__Work to complete__
Which lines of the data contain the string "button"? Show each of them.

__Data for the task__
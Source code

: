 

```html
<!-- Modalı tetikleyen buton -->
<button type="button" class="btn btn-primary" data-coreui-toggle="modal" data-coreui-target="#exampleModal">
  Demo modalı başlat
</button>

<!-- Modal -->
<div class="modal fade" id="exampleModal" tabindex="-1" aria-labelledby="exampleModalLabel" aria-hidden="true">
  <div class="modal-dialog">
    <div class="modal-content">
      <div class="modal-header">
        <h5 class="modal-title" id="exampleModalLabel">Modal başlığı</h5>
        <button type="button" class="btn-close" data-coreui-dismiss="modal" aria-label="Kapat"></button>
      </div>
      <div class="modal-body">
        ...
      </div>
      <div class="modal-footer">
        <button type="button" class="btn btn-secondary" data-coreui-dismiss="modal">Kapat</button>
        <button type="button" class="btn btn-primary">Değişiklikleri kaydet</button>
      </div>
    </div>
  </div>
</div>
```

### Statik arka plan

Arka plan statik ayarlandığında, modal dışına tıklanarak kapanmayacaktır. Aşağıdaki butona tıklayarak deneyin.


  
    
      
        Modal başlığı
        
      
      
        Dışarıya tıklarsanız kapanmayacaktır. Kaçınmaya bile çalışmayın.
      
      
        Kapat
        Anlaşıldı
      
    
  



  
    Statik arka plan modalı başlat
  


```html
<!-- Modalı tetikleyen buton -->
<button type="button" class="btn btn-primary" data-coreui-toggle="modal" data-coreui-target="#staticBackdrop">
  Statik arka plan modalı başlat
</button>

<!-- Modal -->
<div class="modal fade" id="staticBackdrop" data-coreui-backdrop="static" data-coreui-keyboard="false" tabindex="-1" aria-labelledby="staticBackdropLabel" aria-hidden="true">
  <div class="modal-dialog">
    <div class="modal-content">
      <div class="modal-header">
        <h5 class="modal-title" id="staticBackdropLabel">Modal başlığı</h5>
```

==

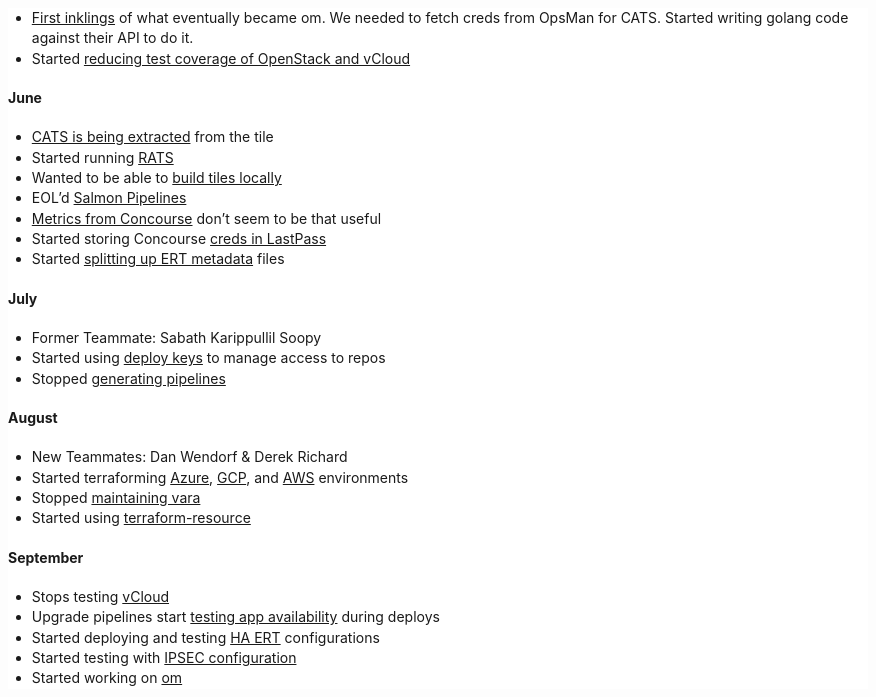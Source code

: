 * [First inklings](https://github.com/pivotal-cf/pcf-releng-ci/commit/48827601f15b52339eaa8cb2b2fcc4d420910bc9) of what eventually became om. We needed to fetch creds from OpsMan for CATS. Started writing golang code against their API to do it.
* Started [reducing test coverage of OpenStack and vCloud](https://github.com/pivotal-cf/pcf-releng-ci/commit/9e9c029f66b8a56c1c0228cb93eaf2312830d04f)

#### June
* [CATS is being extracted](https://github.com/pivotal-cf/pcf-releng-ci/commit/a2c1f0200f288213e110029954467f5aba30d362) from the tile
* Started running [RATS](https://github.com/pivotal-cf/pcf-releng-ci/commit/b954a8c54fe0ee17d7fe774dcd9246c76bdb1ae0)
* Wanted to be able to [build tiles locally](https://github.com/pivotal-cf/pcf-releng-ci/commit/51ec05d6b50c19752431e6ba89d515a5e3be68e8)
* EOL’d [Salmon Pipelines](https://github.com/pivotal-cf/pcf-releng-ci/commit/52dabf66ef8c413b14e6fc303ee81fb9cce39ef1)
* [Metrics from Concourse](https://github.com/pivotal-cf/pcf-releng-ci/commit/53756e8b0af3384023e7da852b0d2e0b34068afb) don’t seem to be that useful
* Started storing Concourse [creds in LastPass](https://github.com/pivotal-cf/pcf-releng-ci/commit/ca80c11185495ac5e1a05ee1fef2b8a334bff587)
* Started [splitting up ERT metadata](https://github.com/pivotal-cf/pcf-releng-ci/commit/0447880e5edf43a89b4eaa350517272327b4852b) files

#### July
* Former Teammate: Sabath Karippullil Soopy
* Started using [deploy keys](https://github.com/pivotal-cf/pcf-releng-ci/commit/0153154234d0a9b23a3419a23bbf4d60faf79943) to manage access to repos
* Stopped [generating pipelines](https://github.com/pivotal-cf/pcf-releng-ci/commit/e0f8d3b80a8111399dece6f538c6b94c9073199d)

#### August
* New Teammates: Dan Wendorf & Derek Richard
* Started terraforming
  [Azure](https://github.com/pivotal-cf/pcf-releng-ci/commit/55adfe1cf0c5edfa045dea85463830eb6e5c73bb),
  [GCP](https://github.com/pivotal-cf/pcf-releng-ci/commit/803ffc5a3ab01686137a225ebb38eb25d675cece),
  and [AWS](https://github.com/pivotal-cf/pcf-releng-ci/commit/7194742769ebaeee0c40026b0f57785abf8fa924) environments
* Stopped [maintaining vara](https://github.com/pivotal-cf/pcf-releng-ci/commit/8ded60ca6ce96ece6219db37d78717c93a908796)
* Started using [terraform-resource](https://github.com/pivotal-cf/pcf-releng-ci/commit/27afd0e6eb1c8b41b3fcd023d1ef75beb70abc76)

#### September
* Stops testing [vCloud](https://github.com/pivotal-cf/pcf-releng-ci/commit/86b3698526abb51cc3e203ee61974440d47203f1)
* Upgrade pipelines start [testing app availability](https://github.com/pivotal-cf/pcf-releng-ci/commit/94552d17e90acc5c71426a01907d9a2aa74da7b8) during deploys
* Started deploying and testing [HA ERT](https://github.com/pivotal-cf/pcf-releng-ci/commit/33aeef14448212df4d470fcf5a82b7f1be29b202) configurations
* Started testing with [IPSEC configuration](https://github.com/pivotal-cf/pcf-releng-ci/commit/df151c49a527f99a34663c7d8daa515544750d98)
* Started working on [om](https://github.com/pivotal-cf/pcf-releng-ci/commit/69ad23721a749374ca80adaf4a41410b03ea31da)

__Answer box__
<button type="button" class="btn btn-primary" data-coreui-toggle="modal" data-coreui-target="#exampleModal">
</button>
        <button type="button" class="btn-close" data-coreui-dismiss="modal" aria-label="Kapat"></button>
        <button type="button" class="btn btn-secondary" data-coreui-dismiss="modal">Kapat</button>
        <button type="button" class="btn btn-primary">Değişiklikleri kaydet</button>
<button type="button" class="btn btn-primary" data-coreui-toggle="modal" data-coreui-target="#staticBackdrop">
</button>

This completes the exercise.